◆ EXERCISE INSTRUCTIONS
Report each line of the data below in which "ushort" appears.

*** MATERIAL FOR THIS EXERCISE

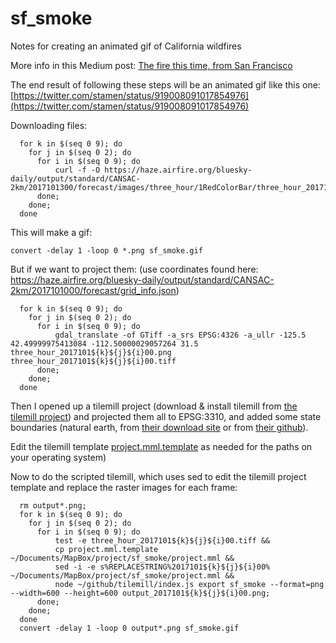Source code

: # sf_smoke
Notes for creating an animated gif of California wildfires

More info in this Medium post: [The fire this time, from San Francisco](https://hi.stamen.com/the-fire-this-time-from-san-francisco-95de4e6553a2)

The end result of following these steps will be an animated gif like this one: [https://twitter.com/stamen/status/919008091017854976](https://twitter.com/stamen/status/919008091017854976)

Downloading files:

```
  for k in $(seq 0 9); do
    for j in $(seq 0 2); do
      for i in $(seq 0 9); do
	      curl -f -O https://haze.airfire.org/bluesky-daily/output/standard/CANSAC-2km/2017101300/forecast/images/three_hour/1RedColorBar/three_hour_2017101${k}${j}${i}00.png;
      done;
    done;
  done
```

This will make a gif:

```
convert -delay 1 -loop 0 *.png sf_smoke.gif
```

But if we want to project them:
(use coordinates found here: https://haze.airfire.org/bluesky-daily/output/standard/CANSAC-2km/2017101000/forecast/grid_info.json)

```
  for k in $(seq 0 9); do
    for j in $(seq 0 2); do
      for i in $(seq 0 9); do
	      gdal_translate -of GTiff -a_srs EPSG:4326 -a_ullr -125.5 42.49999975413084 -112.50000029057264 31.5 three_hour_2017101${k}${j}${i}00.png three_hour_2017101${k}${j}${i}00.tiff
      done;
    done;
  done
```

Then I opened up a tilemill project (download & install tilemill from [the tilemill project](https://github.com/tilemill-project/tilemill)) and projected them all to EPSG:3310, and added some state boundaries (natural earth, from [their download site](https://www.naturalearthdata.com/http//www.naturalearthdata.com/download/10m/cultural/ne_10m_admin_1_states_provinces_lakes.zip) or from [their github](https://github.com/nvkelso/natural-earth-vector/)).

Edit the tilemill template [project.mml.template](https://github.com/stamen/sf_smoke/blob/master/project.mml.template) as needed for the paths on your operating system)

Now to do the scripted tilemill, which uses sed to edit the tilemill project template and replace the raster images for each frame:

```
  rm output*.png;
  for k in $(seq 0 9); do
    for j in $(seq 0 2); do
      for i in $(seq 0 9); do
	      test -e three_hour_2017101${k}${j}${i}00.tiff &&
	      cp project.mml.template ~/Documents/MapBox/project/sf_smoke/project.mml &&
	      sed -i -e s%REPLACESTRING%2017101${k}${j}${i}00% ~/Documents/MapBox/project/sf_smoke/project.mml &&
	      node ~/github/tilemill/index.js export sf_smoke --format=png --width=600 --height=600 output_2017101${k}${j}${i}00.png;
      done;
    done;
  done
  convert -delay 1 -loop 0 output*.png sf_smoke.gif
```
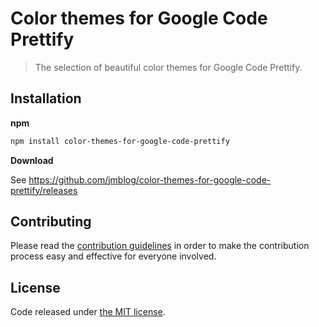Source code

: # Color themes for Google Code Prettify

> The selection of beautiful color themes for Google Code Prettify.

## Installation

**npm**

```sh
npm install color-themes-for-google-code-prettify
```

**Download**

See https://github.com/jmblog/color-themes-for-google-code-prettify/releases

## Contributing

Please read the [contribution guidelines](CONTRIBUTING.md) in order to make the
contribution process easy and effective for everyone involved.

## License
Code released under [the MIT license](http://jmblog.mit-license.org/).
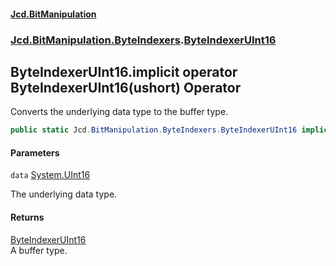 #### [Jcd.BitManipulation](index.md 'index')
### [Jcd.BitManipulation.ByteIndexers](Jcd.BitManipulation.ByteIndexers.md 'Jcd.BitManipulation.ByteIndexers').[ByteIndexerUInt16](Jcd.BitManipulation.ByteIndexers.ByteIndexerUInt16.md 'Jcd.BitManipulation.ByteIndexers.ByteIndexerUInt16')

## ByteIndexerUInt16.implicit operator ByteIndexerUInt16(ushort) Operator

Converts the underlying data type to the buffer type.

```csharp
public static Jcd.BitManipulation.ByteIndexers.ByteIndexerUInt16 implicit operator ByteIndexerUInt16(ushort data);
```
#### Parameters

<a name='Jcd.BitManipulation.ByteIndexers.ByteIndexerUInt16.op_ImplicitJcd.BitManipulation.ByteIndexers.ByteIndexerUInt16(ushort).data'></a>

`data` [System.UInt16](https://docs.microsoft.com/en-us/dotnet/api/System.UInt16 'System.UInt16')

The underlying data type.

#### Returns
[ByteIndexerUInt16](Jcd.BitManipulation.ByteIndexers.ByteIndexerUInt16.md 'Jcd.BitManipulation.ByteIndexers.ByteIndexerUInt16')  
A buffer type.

******

◆ FINAL ANSWER
## ByteIndexerUInt16.implicit operator ByteIndexerUInt16(ushort) Operator
public static Jcd.BitManipulation.ByteIndexers.ByteIndexerUInt16 implicit operator ByteIndexerUInt16(ushort data);
<a name='Jcd.BitManipulation.ByteIndexers.ByteIndexerUInt16.op_ImplicitJcd.BitManipulation.ByteIndexers.ByteIndexerUInt16(ushort).data'></a>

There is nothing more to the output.